The first of which would require that you augment all existing ACL filtering policies on all router interfaces in your network, the second would require that you add static routes to every router in your network, and the last of which typically requires only that you announce a route for 208.65.153.0/24 to all your routers, tagged with a BGP community that maps to a “blackhole” policy on routers in your network.

So, assume you pick option 2. However, what you fail to recall is that your routing policies currently result in redistribution of all configured static routes into your set of globally advertised BGP routes. The net result is that you start announcing to the world that you provide destination reachability for the YouTube 208.65.153.0/24. Or, assume you pick option 3 above but your policies are broken such that you inadvertently announce reachability for 208.65.153.0/24 to your upstream provider, who happily conveys this to the global Internet. Same effect…

Either way, the net-net is that you’re announcing reachability to your upstream for 208.85.153.0/24, and your upstream provider, who is obviously not validating your prefix announcements based on Regional Internet Registry (RIR) allocations or even Internet Routing Registry (IRR) objects, is conveying to the rest of the world, via the Border Gateway Protocol (BGP), that you, AS 17557 (PKTELECOM-AS-AP Pakistan Telecom), provide reachability for the Internet address space (prefix) that actually belongs to YouTube, AS 36561.

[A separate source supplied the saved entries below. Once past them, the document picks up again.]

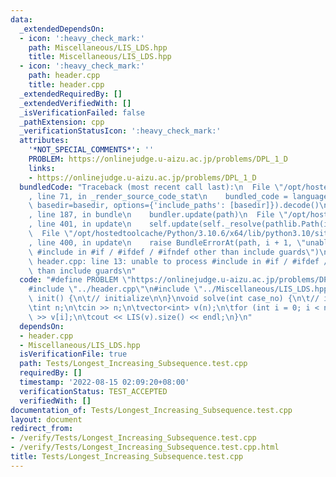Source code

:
 ```yaml
---
data:
  _extendedDependsOn:
  - icon: ':heavy_check_mark:'
    path: Miscellaneous/LIS_LDS.hpp
    title: Miscellaneous/LIS_LDS.hpp
  - icon: ':heavy_check_mark:'
    path: header.cpp
    title: header.cpp
  _extendedRequiredBy: []
  _extendedVerifiedWith: []
  _isVerificationFailed: false
  _pathExtension: cpp
  _verificationStatusIcon: ':heavy_check_mark:'
  attributes:
    '*NOT_SPECIAL_COMMENTS*': ''
    PROBLEM: https://onlinejudge.u-aizu.ac.jp/problems/DPL_1_D
    links:
    - https://onlinejudge.u-aizu.ac.jp/problems/DPL_1_D
  bundledCode: "Traceback (most recent call last):\n  File \"/opt/hostedtoolcache/Python/3.10.6/x64/lib/python3.10/site-packages/onlinejudge_verify/documentation/build.py\"\
    , line 71, in _render_source_code_stat\n    bundled_code = language.bundle(stat.path,\
    \ basedir=basedir, options={'include_paths': [basedir]}).decode()\n  File \"/opt/hostedtoolcache/Python/3.10.6/x64/lib/python3.10/site-packages/onlinejudge_verify/languages/cplusplus.py\"\
    , line 187, in bundle\n    bundler.update(path)\n  File \"/opt/hostedtoolcache/Python/3.10.6/x64/lib/python3.10/site-packages/onlinejudge_verify/languages/cplusplus_bundle.py\"\
    , line 401, in update\n    self.update(self._resolve(pathlib.Path(included), included_from=path))\n\
    \  File \"/opt/hostedtoolcache/Python/3.10.6/x64/lib/python3.10/site-packages/onlinejudge_verify/languages/cplusplus_bundle.py\"\
    , line 400, in update\n    raise BundleErrorAt(path, i + 1, \"unable to process\
    \ #include in #if / #ifdef / #ifndef other than include guards\")\nonlinejudge_verify.languages.cplusplus_bundle.BundleErrorAt:\
    \ header.cpp: line 13: unable to process #include in #if / #ifdef / #ifndef other\
    \ than include guards\n"
  code: "#define PROBLEM \"https://onlinejudge.u-aizu.ac.jp/problems/DPL_1_D\"\n\n\
    #include \"../header.cpp\"\n#include \"../Miscellaneous/LIS_LDS.hpp\"\n\nvoid\
    \ init() {\n\t// initialize\n\n}\nvoid solve(int case_no) {\n\t// implementation\n\
    \tint n;\n\tcin >> n;\n\tvector<int> v(n);\n\tfor (int i = 0; i < n; i++) cin\
    \ >> v[i];\n\tcout << LIS(v).size() << endl;\n}\n"
  dependsOn:
  - header.cpp
  - Miscellaneous/LIS_LDS.hpp
  isVerificationFile: true
  path: Tests/Longest_Increasing_Subsequence.test.cpp
  requiredBy: []
  timestamp: '2022-08-15 02:09:20+08:00'
  verificationStatus: TEST_ACCEPTED
  verifiedWith: []
documentation_of: Tests/Longest_Increasing_Subsequence.test.cpp
layout: document
redirect_from:
- /verify/Tests/Longest_Increasing_Subsequence.test.cpp
- /verify/Tests/Longest_Increasing_Subsequence.test.cpp.html
title: Tests/Longest_Increasing_Subsequence.test.cpp
---
```

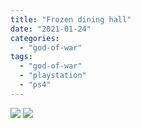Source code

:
 ```yaml
---
title: "Frozen dining hall"
date: "2021-01-24"
categories: 
  - "god-of-war"
tags: 
  - "god-of-war"
  - "playstation"
  - "ps4"
---
```


[![](images/God-of-War_20210124110614-scaled-1.jpg)](images/God-of-War_20210124110614-scaled-1.jpg)
[![](images/God-of-War_20210124110614-scaled-1.jpg)](images/God-of-War_20210124110614-scaled-1.jpg)
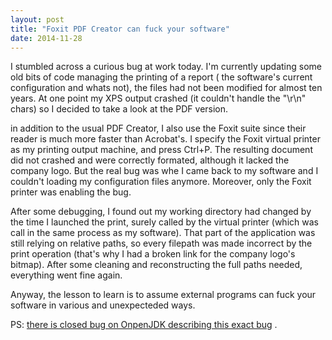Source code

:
 ```yaml
---
layout: post
title: "Foxit PDF Creator can fuck your software"
date: 2014-11-28
---
```


I stumbled across a curious bug at work today. I'm currently updating some old bits of code managing the printing of a report ( the software's current configuration and whats not), the files had not been modified for almost ten years. At one point my XPS output crashed (it couldn't handle the "\r\n" chars) so I decided to take a look at the PDF version.

<!--more-->

in addition to the usual PDF Creator, I also use the Foxit suite since their reader is much more faster than Acrobat's. I specify the Foxit virtual printer as my printing output machine, and press Ctrl+P.
The resulting document did not crashed and were correctly formated, although it lacked the company logo. But the real bug was whe I came back to my software and I couldn't loading my configuration files anymore. Moreover, only the Foxit printer was enabling the bug.


After some debugging, I found out my working directory had changed by the time I launched the print, surely called by the virtual printer (which was call in the same process as my software). That part of the application was still relying on relative paths, so every filepath was made incorrect by the print operation (that's why I had a broken link for the company logo's bitmap). After some cleaning and reconstructing the full paths needed, everything went fine again.

Anyway, the lesson to learn is to assume external programs can fuck your software in various and unexpecteded ways. 

PS: <a href = "https://bugs.openjdk.java.net/browse/JDK-6710022?page=com.atlassian.jira.plugin.system.issuetabpanels:changehistory-tabpanel"> there is closed bug on OnpenJDK describing this exact bug</a> .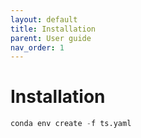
 ```yaml
---
layout: default
title: Installation
parent: User guide
nav_order: 1
---
```


# Installation



  ```python
  conda env create -f ts.yaml
  ```
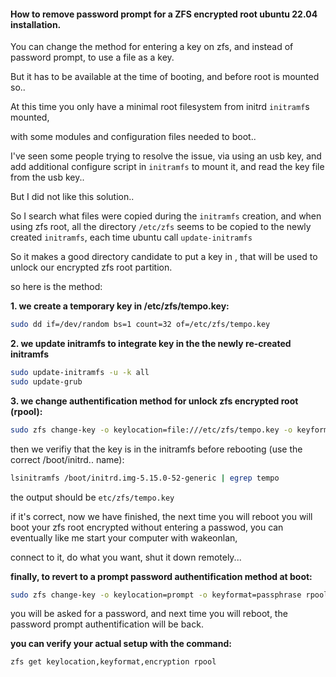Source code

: #### How to remove password prompt for a ZFS encrypted root ubuntu 22.04 installation.

You can change the method for entering a key on zfs, and instead of password prompt, to use a file as a key.

But it has to be available at the time of booting, and before root is mounted so..

At this time you only have a minimal root filesystem from initrd `initramf`s mounted,

with some modules and configuration files needed to boot..

I've seen some people trying to resolve the issue, via using an usb key, and add additional configure script in `initramfs` to mount it, and read the key file from the usb key..

But I did not like this solution..

So I search what files were copied during the `initramfs` creation, and when using zfs root, all the directory `/etc/zfs` seems to be copied to the newly created `initramfs`, each time ubuntu call `update-initramfs`

So it makes a good directory candidate to put a key in , that will be used to unlock our encrypted zfs root partition.



so here is the method:

**1. we create a temporary key in /etc/zfs/tempo.key:**

```bash
sudo dd if=/dev/random bs=1 count=32 of=/etc/zfs/tempo.key
```



**2. we update initramfs to integrate key in the the newly re-created initramfs**

```bash
sudo update-initramfs -u -k all
sudo update-grub
```



**3. we change authentification method for unlock zfs encrypted root (rpool):**

```bash
sudo zfs change-key -o keylocation=file:///etc/zfs/tempo.key -o keyformat=raw rpool
```



then we verifiy that the key is in the initramfs before rebooting (use the correct /boot/initrd.. name):

```bash
lsinitramfs /boot/initrd.img-5.15.0-52-generic | egrep tempo
```

the output should be `etc/zfs/tempo.key`

if it's correct, now we have finished, the next time you will reboot you will boot your zfs root encrypted without entering a passwod, you can eventually like me start your computer with wakeonlan,

connect to it, do what you want, shut it down remotely...



**finally, to revert to a prompt password authentification method at boot:**

```bash
sudo zfs change-key -o keylocation=prompt -o keyformat=passphrase rpool
```

you will be asked for a password, and next time you will reboot, the password prompt authentification will be back.

**you can verify your actual setup with the command:**

```bash
zfs get keylocation,keyformat,encryption rpool
```

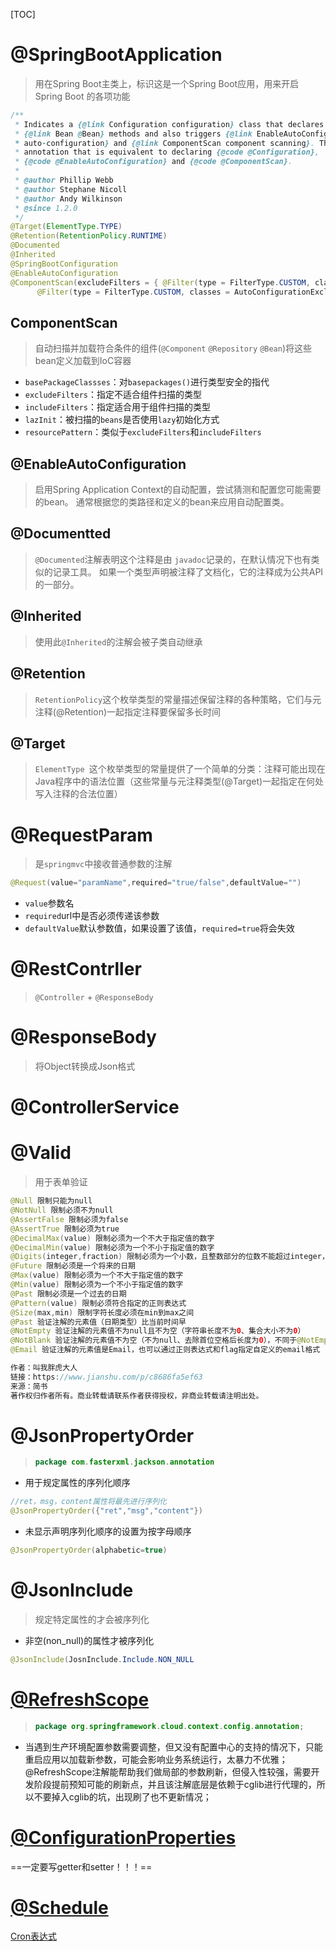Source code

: [TOC]

# @SpringBootApplication

> 用在Spring Boot主类上，标识这是一个Spring Boot应用，用来开启Spring Boot 的各项功能

```java
/**
 * Indicates a {@link Configuration configuration} class that declares one or more
 * {@link Bean @Bean} methods and also triggers {@link EnableAutoConfiguration
 * auto-configuration} and {@link ComponentScan component scanning}. This is a convenience
 * annotation that is equivalent to declaring {@code @Configuration},
 * {@code @EnableAutoConfiguration} and {@code @ComponentScan}.
 *
 * @author Phillip Webb
 * @author Stephane Nicoll
 * @author Andy Wilkinson
 * @since 1.2.0
 */
@Target(ElementType.TYPE)
@Retention(RetentionPolicy.RUNTIME)
@Documented
@Inherited
@SpringBootConfiguration
@EnableAutoConfiguration
@ComponentScan(excludeFilters = { @Filter(type = FilterType.CUSTOM, classes = TypeExcludeFilter.class),
      @Filter(type = FilterType.CUSTOM, classes = AutoConfigurationExcludeFilter.class) })
```



## ComponentScan

> 自动扫描并加载符合条件的组件(`@Component` `@Repository` `@Bean`)将这些bean定义加载到IoC容器

- `basePackageClassses`：对`basepackages()`进行类型安全的指代
- `excludeFilters`：指定不适合组件扫描的类型
- `includeFilters`：指定适合用于组件扫描的类型
- `lazInit`：被扫描的`beans`是否使用`lazy`初始化方式
- `resourcePattern`：类似于`excludeFilters`和`includeFilters`

## @EnableAutoConfiguration

> 启用Spring Application Context的自动配置，尝试猜测和配置您可能需要的bean。 通常根据您的类路径和定义的bean来应用自动配置类。

## @Documentted

> `@Documented`注解表明这个注释是由 `javadoc`记录的，在默认情况下也有类似的记录工具。 如果一个类型声明被注释了文档化，它的注释成为公共API的一部分。

## @Inherited

> 使用此`@Inherited`的注解会被子类自动继承

## @Retention

> `RetentionPolicy`这个枚举类型的常量描述保留注释的各种策略，它们与元注释(@Retention)一起指定注释要保留多长时间

## @Target

> `ElementType `这个枚举类型的常量提供了一个简单的分类：注释可能出现在Java程序中的语法位置（这些常量与元注释类型(@Target)一起指定在何处写入注释的合法位置）

# @RequestParam

> 是`springmvc`中接收普通参数的注解

```java
@Request(value="paramName",required="true/false",defaultValue="")
```

* `value`参数名
* `required`url中是否必须传递该参数
* `defaultValue`默认参数值，如果设置了该值，`required=true`将会失效



# @RestContrller

> `@Controller` + `@ResponseBody`

# @ResponseBody

> 将Object转换成Json格式

# @ControllerService

# @Valid

> 用于表单验证

```java
@Null 限制只能为null
@NotNull 限制必须不为null
@AssertFalse 限制必须为false
@AssertTrue 限制必须为true
@DecimalMax(value) 限制必须为一个不大于指定值的数字
@DecimalMin(value) 限制必须为一个不小于指定值的数字
@Digits(integer,fraction) 限制必须为一个小数，且整数部分的位数不能超过integer，小数部分的位数不能超过fraction
@Future 限制必须是一个将来的日期
@Max(value) 限制必须为一个不大于指定值的数字
@Min(value) 限制必须为一个不小于指定值的数字
@Past 限制必须是一个过去的日期
@Pattern(value) 限制必须符合指定的正则表达式
@Size(max,min) 限制字符长度必须在min到max之间
@Past 验证注解的元素值（日期类型）比当前时间早
@NotEmpty 验证注解的元素值不为null且不为空（字符串长度不为0、集合大小不为0）
@NotBlank 验证注解的元素值不为空（不为null、去除首位空格后长度为0），不同于@NotEmpty，@NotBlank只应用于字符串且在比较时会去除字符串的空格
@Email 验证注解的元素值是Email，也可以通过正则表达式和flag指定自定义的email格式

作者：叫我胖虎大人
链接：https://www.jianshu.com/p/c8686fa5ef63
来源：简书
著作权归作者所有。商业转载请联系作者获得授权，非商业转载请注明出处。
```

# @JsonPropertyOrder

> ```java
> package com.fasterxml.jackson.annotation
> ```

- 用于规定属性的序列化顺序

```java
//ret，msg，content属性将最先进行序列化
@JsonPropertyOrder({"ret","msg","content"})
```

- 未显示声明序列化顺序的设置为按字母顺序

```java
@JsonPropertyOrder(alphabetic=true)
```

# @JsonInclude

> 规定特定属性的才会被序列化

- 非空(non_null)的属性才被序列化

```java
@JsonInclude(JosnInclude.Include.NON_NULL
```

# [@RefreshScope](https://www.jianshu.com/p/dbf3933aecb3)

> ```java
> package org.springframework.cloud.context.config.annotation;
> ```

- 当遇到生产环境配置参数需要调整，但又没有配置中心的支持的情况下，只能重启应用以加载新参数，可能会影响业务系统运行，太暴力不优雅；@RefreshScope注解能帮助我们做局部的参数刷新，但侵入性较强，需要开发阶段提前预知可能的刷新点，并且该注解底层是依赖于cglib进行代理的，所以不要掉入cglib的坑，出现刷了也不更新情况；

# [@ConfigurationProperties](https://blog.csdn.net/yusimiao/article/details/97622666)

==一定要写getter和setter！！！==

# [@Schedule](https://www.mmzsblog.cn/articles/2019/08/08/1565247960802.html)

[Cron表达式](https://www.cnblogs.com/jing99/p/11546559.html)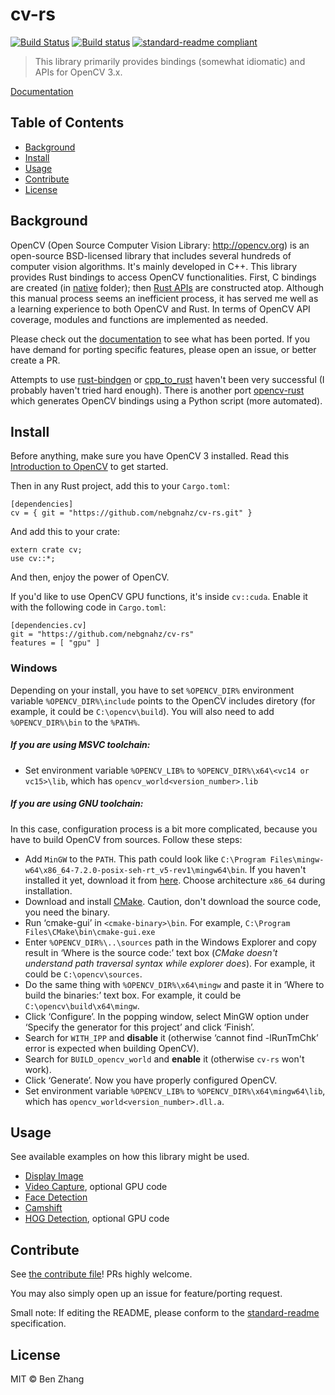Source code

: # cv-rs

[![Build Status][travis-image]][travis-url]
[![Build status][appveyor-image]][appveyor-url]
[![standard-readme compliant][standard-readme-image]][standard-readme-url]

> This library primarily provides bindings (somewhat idiomatic) and APIs for
> OpenCV 3.x.

[Documentation](https://nebgnahz.github.io/cv-rs/cv/)

## Table of Contents

- [Background](#background)
- [Install](#install)
- [Usage](#usage)
- [Contribute](#contribute)
- [License](#license)

## Background

OpenCV (Open Source Computer Vision Library: http://opencv.org) is an
open-source BSD-licensed library that includes several hundreds of computer
vision algorithms. It's mainly developed in C++. This library provides Rust
bindings to access OpenCV functionalities. First, C bindings are created
(in [native](native) folder); then [Rust APIs](src/lib.rs) are constructed
atop. Although this manual process seems an inefficient process, it has served
me well as a learning experience to both OpenCV and Rust. In terms of OpenCV API
coverage, modules and functions are implemented as needed.

Please check out the [documentation](https://nebgnahz.github.io/cv-rs/cv/) to
see what has been ported. If you have demand for porting specific features,
please open an issue, or better create a PR.

Attempts to use [rust-bindgen](https://github.com/servo/rust-bindgen)
or [cpp_to_rust](https://github.com/rust-qt/cpp_to_rust) haven't been very
successful (I probably haven't tried hard enough). There is another
port [opencv-rust](https://github.com/kali/opencv-rust/) which generates OpenCV
bindings using a Python script (more automated).

## Install

Before anything, make sure you have OpenCV 3 installed. Read this
[Introduction to OpenCV][opencv-intro] to get started.

Then in any Rust project, add this to your `Cargo.toml`:

```
[dependencies]
cv = { git = "https://github.com/nebgnahz/cv-rs.git" }
```

And add this to your crate:

```
extern crate cv;
use cv::*;
```

And then, enjoy the power of OpenCV.

If you'd like to use OpenCV GPU functions, it's inside `cv::cuda`. Enable it
with the following code in `Cargo.toml`:

```
[dependencies.cv]
git = "https://github.com/nebgnahz/cv-rs"
features = [ "gpu" ]
```

### Windows


Depending on your install, you have to set `%OPENCV_DIR%` environment variable `%OPENCV_DIR%\include` points to the OpenCV includes diretory (for example, it could be `C:\opencv\build`). You will also need to add `%OPENCV_DIR%\bin` to the `%PATH%`. 

##### If you are using MSVC toolchain:
- Set  environment variable `%OPENCV_LIB%` to `%OPENCV_DIR%\x64\<vc14 or vc15>\lib`, which has `opencv_world<version_number>.lib`

##### If you are using GNU toolchain:

In this case, configuration process is a bit more complicated, because you have to build OpenCV from sources. Follow these steps:
- Add `MinGW` to the `PATH`. This path could look like `C:\Program Files\mingw-w64\x86_64-7.2.0-posix-seh-rt_v5-rev1\mingw64\bin`. If you haven't installed it yet, download it from [here](https://sourceforge.net/projects/mingw-w64/files/latest/download). Choose architecture `x86_64` during installation.
- Download and install [CMake](https://cmake.org/download/). Caution, don't download the source code, you need the binary.
- Run ‘cmake-gui’ in `<cmake-binary>\bin`. For example, `C:\Program Files\CMake\bin\cmake-gui.exe`
- Enter `%OPENCV_DIR%\..\sources` path in the Windows Explorer and copy result in ‘Where is the source code:’ text box (_CMake doesn't understand path traversal syntax while explorer does_). For example, it could be `C:\opencv\sources`.
- Do the same thing with `%OPENCV_DIR%\x64\mingw` and paste it in ‘Where to build the binaries:’ text box. For example, it could be `C:\opencv\build\x64\mingw`.
- Click ‘Configure’. In the popping window, select MinGW option under ‘Specify the generator for this project’ and click ‘Finish’.
- Search for `WITH_IPP` and **disable** it (otherwise ‘cannot find -lRunTmChk’ error is expected when building OpenCV).
- Search for `BUILD_opencv_world` and **enable** it (otherwise `cv-rs` won't work).
- Click ‘Generate’. Now you have properly configured OpenCV.
- Set environment variable `%OPENCV_LIB%` to `%OPENCV_DIR%\x64\mingw64\lib`, which has `opencv_world<version_number>.dll.a`.


## Usage

See available examples on how this library might be used.

- [Display Image](examples/display_image.rs)
- [Video Capture](examples/video_capture.rs), optional GPU code
- [Face Detection](examples/face_detect.rs)
- [Camshift](examples/camshift.rs)
- [HOG Detection](examples/hog.rs), optional GPU code

## Contribute

See [the contribute file](contribute.md)! PRs highly welcome.

You may also simply open up an issue for feature/porting request.

Small note: If editing the README, please conform to the
[standard-readme](https://github.com/RichardLitt/standard-readme) specification.

## License

MIT © Ben Zhang

<!-- links -->
[travis-image]: https://travis-ci.org/nebgnahz/cv-rs.svg?branch=master
[travis-url]: https://travis-ci.org/nebgnahz/cv-rs
[appveyor-image]: https://ci.appveyor.com/api/projects/status/dutogjshst3oyra2?svg=true
[appveyor-url]: https://ci.appveyor.com/project/nebgnahz/cv-rs
[standard-readme-image]: https://img.shields.io/badge/standard--readme-OK-green.svg?style=flat-square
[standard-readme-url]: https://github.com/RichardLitt/standard-readme
[opencv-intro]: http://docs.opencv.org/3.1.0/df/d65/tutorial_table_of_content_introduction.html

To put icing on the cake, assume that YouTube, who owns 208.65.153.0/24, as well as 208.65.152.0/24 and 208.65.154.0/23, announces a single aggregated BGP route for the four /24 prefixes, announced as 208.65.152.0/22. Now recall that routing on the Internet always prefers the most specific route, and that global BGP routing currently knows this:

  • 208.65.152.0/22 via AS 36561 (YouTube)
  • 208.65.153.0/24 via AS 17557 (Pakistan Telecom)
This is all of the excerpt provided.